■ Directions
Copy every line that contains the string "BundleTaskCompleteWaiter" from the entries below.

■ Data shown

══════

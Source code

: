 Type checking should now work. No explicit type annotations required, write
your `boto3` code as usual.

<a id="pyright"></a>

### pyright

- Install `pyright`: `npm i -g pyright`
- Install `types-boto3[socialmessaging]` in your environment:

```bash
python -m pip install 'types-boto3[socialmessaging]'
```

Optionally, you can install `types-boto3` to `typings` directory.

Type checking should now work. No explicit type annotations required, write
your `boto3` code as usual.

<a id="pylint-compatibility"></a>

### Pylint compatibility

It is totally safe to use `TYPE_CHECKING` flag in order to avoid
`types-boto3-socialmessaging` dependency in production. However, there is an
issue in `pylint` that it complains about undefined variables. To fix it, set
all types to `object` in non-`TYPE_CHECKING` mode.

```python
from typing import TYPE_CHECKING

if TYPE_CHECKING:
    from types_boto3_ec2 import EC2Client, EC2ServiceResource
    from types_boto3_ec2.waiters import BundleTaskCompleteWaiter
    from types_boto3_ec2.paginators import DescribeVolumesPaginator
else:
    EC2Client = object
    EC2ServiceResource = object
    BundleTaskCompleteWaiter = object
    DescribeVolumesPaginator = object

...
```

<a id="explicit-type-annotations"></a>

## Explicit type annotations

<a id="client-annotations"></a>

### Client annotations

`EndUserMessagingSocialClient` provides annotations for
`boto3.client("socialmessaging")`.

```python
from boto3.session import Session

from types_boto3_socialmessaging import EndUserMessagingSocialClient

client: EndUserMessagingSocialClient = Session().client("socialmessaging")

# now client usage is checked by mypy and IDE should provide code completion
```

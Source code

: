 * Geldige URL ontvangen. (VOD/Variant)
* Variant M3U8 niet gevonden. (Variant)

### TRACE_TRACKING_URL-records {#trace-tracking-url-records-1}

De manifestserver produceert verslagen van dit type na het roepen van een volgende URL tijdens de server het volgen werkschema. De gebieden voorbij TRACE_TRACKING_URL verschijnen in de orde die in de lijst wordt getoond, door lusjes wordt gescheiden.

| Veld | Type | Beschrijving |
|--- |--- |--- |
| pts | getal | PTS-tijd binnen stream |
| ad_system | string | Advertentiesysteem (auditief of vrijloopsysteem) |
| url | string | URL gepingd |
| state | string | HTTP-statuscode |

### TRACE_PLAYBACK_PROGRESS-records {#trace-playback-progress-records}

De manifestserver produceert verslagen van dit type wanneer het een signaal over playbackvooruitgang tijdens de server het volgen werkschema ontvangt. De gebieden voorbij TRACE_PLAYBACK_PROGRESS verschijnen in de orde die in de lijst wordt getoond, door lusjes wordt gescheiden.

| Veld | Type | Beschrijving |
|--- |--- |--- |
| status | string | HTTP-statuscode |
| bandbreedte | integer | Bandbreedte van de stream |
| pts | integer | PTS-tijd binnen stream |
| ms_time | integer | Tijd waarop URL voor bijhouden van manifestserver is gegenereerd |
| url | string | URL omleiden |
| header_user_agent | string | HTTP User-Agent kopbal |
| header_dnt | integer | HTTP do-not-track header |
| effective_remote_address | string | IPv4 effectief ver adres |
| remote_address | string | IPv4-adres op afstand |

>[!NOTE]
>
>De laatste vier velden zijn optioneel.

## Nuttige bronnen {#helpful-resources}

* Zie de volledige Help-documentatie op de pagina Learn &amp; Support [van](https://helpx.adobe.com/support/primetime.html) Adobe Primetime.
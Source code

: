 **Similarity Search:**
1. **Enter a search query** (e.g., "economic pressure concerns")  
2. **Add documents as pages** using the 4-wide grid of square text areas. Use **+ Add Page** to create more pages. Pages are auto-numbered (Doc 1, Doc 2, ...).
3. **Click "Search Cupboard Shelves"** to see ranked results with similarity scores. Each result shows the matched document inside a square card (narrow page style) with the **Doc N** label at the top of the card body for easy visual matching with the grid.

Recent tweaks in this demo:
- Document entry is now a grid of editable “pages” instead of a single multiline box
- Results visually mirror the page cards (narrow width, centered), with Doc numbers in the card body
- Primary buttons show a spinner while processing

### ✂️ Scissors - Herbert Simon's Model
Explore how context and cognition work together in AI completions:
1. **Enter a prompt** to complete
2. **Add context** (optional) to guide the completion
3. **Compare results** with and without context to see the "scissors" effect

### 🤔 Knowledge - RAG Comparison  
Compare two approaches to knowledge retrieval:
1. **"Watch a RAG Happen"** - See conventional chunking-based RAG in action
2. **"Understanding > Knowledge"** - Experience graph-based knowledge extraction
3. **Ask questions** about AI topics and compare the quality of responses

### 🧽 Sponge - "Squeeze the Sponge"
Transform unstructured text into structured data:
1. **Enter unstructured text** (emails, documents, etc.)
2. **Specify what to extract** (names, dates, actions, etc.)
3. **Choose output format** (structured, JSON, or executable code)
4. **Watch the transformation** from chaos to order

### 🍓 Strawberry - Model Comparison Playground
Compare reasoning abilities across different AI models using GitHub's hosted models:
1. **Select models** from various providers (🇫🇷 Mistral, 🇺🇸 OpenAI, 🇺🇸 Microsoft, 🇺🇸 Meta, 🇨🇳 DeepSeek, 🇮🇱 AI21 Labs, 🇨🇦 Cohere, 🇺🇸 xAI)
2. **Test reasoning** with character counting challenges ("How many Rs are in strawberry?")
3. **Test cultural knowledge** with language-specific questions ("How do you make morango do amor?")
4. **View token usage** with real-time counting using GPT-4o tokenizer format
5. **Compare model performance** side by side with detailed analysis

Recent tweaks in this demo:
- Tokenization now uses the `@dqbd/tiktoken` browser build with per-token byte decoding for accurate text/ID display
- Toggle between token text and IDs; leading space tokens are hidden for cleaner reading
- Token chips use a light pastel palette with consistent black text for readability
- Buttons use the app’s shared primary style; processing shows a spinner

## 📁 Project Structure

══════

■ Exercise result
    from types_boto3_ec2.waiters import BundleTaskCompleteWaiter
    BundleTaskCompleteWaiter = object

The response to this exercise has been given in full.